Having booked the family holiday a year in advance, family members turned to me in the weeks leading up to our much anticipated trip to dispel the rumours which the British tabloid machine was churning out on a daily basis. As someone who seeks to interrogate humanitarian issues, my questions were more focused on how the Kos islanders were coping with their country’s financial woes whilst managing the humanitarian situation of desperate refugees seeking relief from conflict.
After our visit to Kos town, which receives the majority of the refugees to the island and also houses a large number of tourists, I can make two main observations. First, what struck me most was the positivity of the Greek people. Tourism is obviously key to the country’s development, in or out of the EU. Whether at a cafe, bus stop, shop or tourist attraction, the hosts were friendly, helpful and enthusiastic and this did not just extend to the British tourists but Scandinavian, Belgium and German alike. This surprised me; I had feared there would be animosity to German tourists due to the portrayal of their role in the recent financial negotiations in the Greek press, but no, this was not the case.
In response to the hundreds of migrants camped out in the former moat of the medieval fortress, the Greeks displayed no less favourable behaviour to the mostly Syrian refugees. I observed one Greek street seller purposefully remove a No Camping sign from an area where some refugees had decided to settle and, although it was obvious to the observer who were the refugees, the local cafes and shops did not differentiate between the tourists sitting outside or the refugees huddled next to their establishments. The ticket seller at the fortress explained to me that the refugees had only been there a couple of days and that they were fine. I suspect she meant she felt fine towards them rather than their situation was fine. Their situation was far less from fine, having just the clothes on their back, very little in the way of food and, as far as I could see, no sanitary provisions.
This brought me to my second observation in Kos town. In the little port less than 100 metres away from the refugees makeshift camps were docked a good number of super yachts. The inhabitants were sitting on deck eating their lunch with a direct view of the Syrian refugees. The stark contradictions were evident; the local economy needed the extraordinarily rich (and normal) tourists to keep businesses running, yet their wealth emphasised the complete destitution of the refugees who had to rely on others for relief. The decision to flee from conflict cannot have been an easy one, especially as recent reports show that some have come from professional backgrounds in their country of origin. It must be hard to watch the yacht holiday makers enjoy the sun whilst you have to sleep in a second hand tent in an unbearable 41 degrees Celsius without running water nearby.

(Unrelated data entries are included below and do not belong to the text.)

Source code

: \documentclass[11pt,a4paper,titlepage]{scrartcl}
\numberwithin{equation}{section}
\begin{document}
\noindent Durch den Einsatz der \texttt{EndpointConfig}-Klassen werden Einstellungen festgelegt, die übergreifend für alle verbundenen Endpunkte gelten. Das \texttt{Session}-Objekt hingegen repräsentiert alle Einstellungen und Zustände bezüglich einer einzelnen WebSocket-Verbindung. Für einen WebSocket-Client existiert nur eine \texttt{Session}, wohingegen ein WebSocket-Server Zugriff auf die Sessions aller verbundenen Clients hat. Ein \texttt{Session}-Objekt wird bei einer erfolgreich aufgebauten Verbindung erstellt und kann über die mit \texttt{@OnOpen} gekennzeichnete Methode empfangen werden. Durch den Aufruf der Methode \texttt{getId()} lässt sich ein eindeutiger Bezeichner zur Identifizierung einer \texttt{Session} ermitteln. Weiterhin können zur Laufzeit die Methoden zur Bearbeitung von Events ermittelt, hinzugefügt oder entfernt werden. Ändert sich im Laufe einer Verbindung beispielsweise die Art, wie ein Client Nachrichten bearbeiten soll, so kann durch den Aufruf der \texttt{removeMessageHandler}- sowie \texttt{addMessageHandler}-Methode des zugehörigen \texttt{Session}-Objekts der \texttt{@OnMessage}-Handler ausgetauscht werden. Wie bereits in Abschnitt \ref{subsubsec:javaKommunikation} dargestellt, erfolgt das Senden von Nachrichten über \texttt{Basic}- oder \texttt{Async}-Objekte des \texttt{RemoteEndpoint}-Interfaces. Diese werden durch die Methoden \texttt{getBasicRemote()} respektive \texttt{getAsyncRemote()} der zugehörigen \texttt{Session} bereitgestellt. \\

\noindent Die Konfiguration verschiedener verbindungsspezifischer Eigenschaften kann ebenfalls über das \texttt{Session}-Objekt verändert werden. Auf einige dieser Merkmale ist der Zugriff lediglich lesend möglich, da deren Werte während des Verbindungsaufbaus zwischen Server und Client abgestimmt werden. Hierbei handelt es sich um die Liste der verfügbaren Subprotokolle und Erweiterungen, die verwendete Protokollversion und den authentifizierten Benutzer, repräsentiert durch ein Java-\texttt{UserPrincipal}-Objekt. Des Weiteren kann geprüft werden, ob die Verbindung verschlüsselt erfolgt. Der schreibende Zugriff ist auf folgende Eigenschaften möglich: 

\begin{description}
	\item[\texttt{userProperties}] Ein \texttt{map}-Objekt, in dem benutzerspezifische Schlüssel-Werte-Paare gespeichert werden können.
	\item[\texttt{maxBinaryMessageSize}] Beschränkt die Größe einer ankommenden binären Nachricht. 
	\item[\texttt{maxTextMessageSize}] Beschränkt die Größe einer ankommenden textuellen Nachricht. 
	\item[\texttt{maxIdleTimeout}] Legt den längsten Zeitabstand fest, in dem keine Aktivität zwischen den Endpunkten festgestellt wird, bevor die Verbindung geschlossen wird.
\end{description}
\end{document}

In spite of the huge financial burden facing ordinary Greek people, my recent holiday has demonstrated the solidarity and compassion existing on this island. However, I have also questioned the social injustices of the broader global political economy. As tourists, celebrating a family event, where was our contribution to Kos crises? Were we helping by contributing to the tourist industry or were we perpetuating a problem of global inequality, diverting much needed resources from the refugees for our personal enjoyment? While there are many complex questions that demand further interrogation, what I can say at this time is that the Greek islanders demonstrated humanity and strength which should be an example to us all.
 In total, Greece has received 124,000 refugees and migrants this year up to the end of July (UNHCR.org).